* Task item *
All lines below containing the string "from" are to be copied.
------------------------------------------------------------
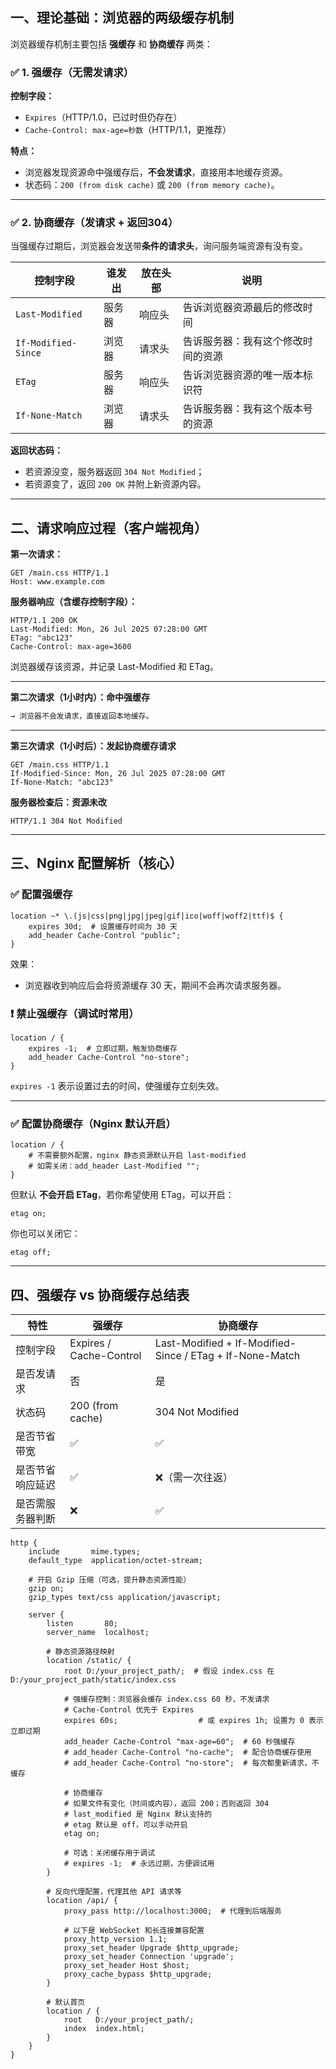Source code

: ## 一、理论基础：浏览器的两级缓存机制

浏览器缓存机制主要包括 **强缓存** 和 **协商缓存** 两类：

### ✅ 1. 强缓存（无需发请求）

**控制字段：**

- `Expires`（HTTP/1.0，已过时但仍存在）
- `Cache-Control: max-age=秒数`（HTTP/1.1，更推荐）

**特点：**

- 浏览器发现资源命中强缓存后，**不会发请求**，直接用本地缓存资源。
- 状态码：`200 (from disk cache)` 或 `200 (from memory cache)`。

------

### ✅ 2. 协商缓存（发请求 + 返回304）

当强缓存过期后，浏览器会发送带**条件的请求头**，询问服务端资源有没有变。

| 控制字段            | 谁发出 | 放在头部 | 说明                               |
| ------------------- | ------ | -------- | ---------------------------------- |
| `Last-Modified`     | 服务器 | 响应头   | 告诉浏览器资源最后的修改时间       |
| `If-Modified-Since` | 浏览器 | 请求头   | 告诉服务器：我有这个修改时间的资源 |
| `ETag`              | 服务器 | 响应头   | 告诉浏览器资源的唯一版本标识符     |
| `If-None-Match`     | 浏览器 | 请求头   | 告诉服务器：我有这个版本号的资源   |

**返回状态码：**

- 若资源没变，服务器返回 `304 Not Modified`；
- 若资源变了，返回 `200 OK` 并附上新资源内容。

------

## 二、请求响应过程（客户端视角）

**第一次请求：**

```http
GET /main.css HTTP/1.1
Host: www.example.com
```

**服务器响应（含缓存控制字段）：**

```http
HTTP/1.1 200 OK
Last-Modified: Mon, 26 Jul 2025 07:28:00 GMT
ETag: "abc123"
Cache-Control: max-age=3600
```

浏览器缓存该资源，并记录 Last-Modified 和 ETag。

------

**第二次请求（1小时内）：命中强缓存**

```bash
→ 浏览器不会发请求，直接返回本地缓存。
```

------

**第三次请求（1小时后）：发起协商缓存请求**

```http
GET /main.css HTTP/1.1
If-Modified-Since: Mon, 26 Jul 2025 07:28:00 GMT
If-None-Match: "abc123"
```

**服务器检查后：资源未改**

```http
HTTP/1.1 304 Not Modified
```

------

## 三、Nginx 配置解析（核心）

### ✅ 配置强缓存

```nginx
location ~* \.(js|css|png|jpg|jpeg|gif|ico|woff|woff2|ttf)$ {
    expires 30d;  # 设置缓存时间为 30 天
    add_header Cache-Control "public";
}
```

效果：

- 浏览器收到响应后会将资源缓存 30 天，期间不会再次请求服务器。

### ❗ 禁止强缓存（调试时常用）

```nginx
location / {
    expires -1;  # 立即过期，触发协商缓存
    add_header Cache-Control "no-store";
}
```

`expires -1` 表示设置过去的时间，使强缓存立刻失效。

------

### ✅ 配置协商缓存（Nginx 默认开启）

```nginx
location / {
    # 不需要额外配置，nginx 静态资源默认开启 last-modified
    # 如需关闭：add_header Last-Modified "";
}
```

但默认 **不会开启 ETag**，若你希望使用 ETag，可以开启：

```nginx
etag on;
```

你也可以关闭它：

```nginx
etag off;
```

------

## 四、强缓存 vs 协商缓存总结表

| 特性             | 强缓存                  | 协商缓存                                                 |
| ---------------- | ----------------------- | -------------------------------------------------------- |
| 控制字段         | Expires / Cache-Control | Last-Modified + If-Modified-Since / ETag + If-None-Match |
| 是否发请求       | 否                      | 是                                                       |
| 状态码           | 200 (from cache)        | 304 Not Modified                                         |
| 是否节省带宽     | ✅                       | ✅                                                        |
| 是否节省响应延迟 | ✅                       | ❌（需一次往返）                                          |
| 是否需服务器判断 | ❌                       | ✅                                                        |

```nginx
http {
    include       mime.types;
    default_type  application/octet-stream;

    # 开启 Gzip 压缩（可选，提升静态资源性能）
    gzip on;
    gzip_types text/css application/javascript;

    server {
        listen       80;
        server_name  localhost;

        # 静态资源路径映射
        location /static/ {
            root D:/your_project_path/;  # 假设 index.css 在 D:/your_project_path/static/index.css

            # 强缓存控制：浏览器会缓存 index.css 60 秒，不发请求
            # Cache-Control 优先于 Expires
            expires 60s;                  # 或 expires 1h; 设置为 0 表示立即过期
            add_header Cache-Control "max-age=60";  # 60 秒强缓存
            # add_header Cache-Control "no-cache";  # 配合协商缓存使用
            # add_header Cache-Control "no-store";  # 每次都重新请求，不缓存

            # 协商缓存
            # 如果文件有变化（时间或内容），返回 200；否则返回 304
            # last_modified 是 Nginx 默认支持的
            # etag 默认是 off，可以手动开启
            etag on;

            # 可选：关闭缓存用于调试
            # expires -1;  # 永远过期，方便调试用
        }

        # 反向代理配置，代理其他 API 请求等
        location /api/ {
            proxy_pass http://localhost:3000;  # 代理到后端服务

            # 以下是 WebSocket 和长连接兼容配置
            proxy_http_version 1.1;
            proxy_set_header Upgrade $http_upgrade;
            proxy_set_header Connection 'upgrade';
            proxy_set_header Host $host;
            proxy_cache_bypass $http_upgrade;
        }

        # 默认首页
        location / {
            root   D:/your_project_path/;
            index  index.html;
        }
    }
}

```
------------------------------------------------------------
* Written response *
- 状态码：`200 (from disk cache)` 或 `200 (from memory cache)`。
| 状态码           | 200 (from cache)        | 304 Not Modified                                         |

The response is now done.